---------- SOURCE INFORMATION ----------

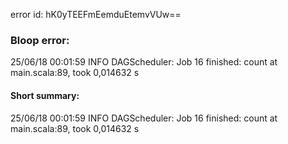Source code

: error id: hK0yTEEFmEemduEtemvVUw==
### Bloop error:

25/06/18 00:01:59 INFO DAGScheduler: Job 16 finished: count at main.scala:89, took 0,014632 s
#### Short summary: 

25/06/18 00:01:59 INFO DAGScheduler: Job 16 finished: count at main.scala:89, took 0,014632 s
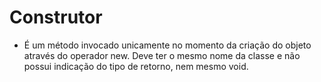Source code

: # Construtor
- É um método invocado unicamente no momento da criação do objeto através do operador new. Deve ter o mesmo nome da classe e não possui indicação do tipo de retorno, nem mesmo void.
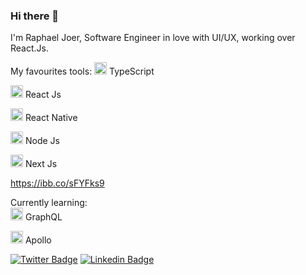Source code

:### Hi there 👋

I'm Raphael Joer, Software Engineer in love with UI/UX, working over React.Js.

My favourites tools: 
<img src="https://i.ibb.co/PZ2XZgr/ts.png" width="20"/> TypeScript

<img src="https://i.ibb.co/PZ2XZgr/ts.png" width="20"/> React Js

<img src="https://i.ibb.co/PZ2XZgr/ts.png" width="20"/> React Native

<img src="https://i.ibb.co/PZ2XZgr/ts.png" width="20"/> Node Js

<img src="https://i.ibb.co/PZ2XZgr/ts.png" width="20"/> Next Js
  
  https://ibb.co/sFYFks9

Currently learning:  
<img src="https://i.ibb.co/PZ2XZgr/ts.png" width="20"/> GraphQL

<img src="https://i.ibb.co/PZ2XZgr/ts.png" width="20"/> Apollo

[![Twitter Badge](https://img.shields.io/badge/-@raphaeljoer-1ca0f1?style=flat-square&labelColor=1ca0f1&logo=twitter&logoColor=white&link=https://twitter.com/raphaeljoer)](https://twitter.com/lukemorales)
[![Linkedin Badge](https://img.shields.io/badge/-Raphael%20Joer-blue?style=flat-square&logo=Linkedin&logoColor=white&link=https://www.linkedin.com/in/raphaeljoer)](https://www.linkedin.com/in/raphaeljoer)
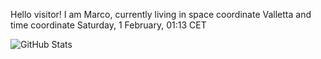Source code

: Hello visitor! I am Marco, currently living in space coordinate Valletta and time coordinate Saturday, 1 February, 01:13 CET

![GitHub Stats](https://github-readme-stats.vercel.app/api?username=OxMarco)
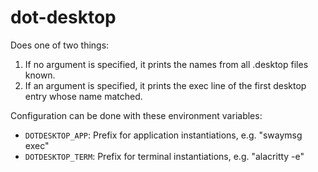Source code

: # dot-desktop

Does one of two things:

1. If no argument is specified, it prints the names from all .desktop files known.
2. If an argument is specified, it prints the exec line of the first desktop entry whose name matched.

Configuration can be done with these environment variables:
- `DOTDESKTOP_APP`: Prefix for application instantiations, e.g. "swaymsg exec"
- `DOTDESKTOP_TERM`: Prefix for terminal instantiations, e.g. "alacritty -e"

----------

YOUR OBJECTIVE: Where the word "width" shows up in a line of the records above, count that line; then give the count by itself.

SOLUTION FOR THIS PROBLEM: 7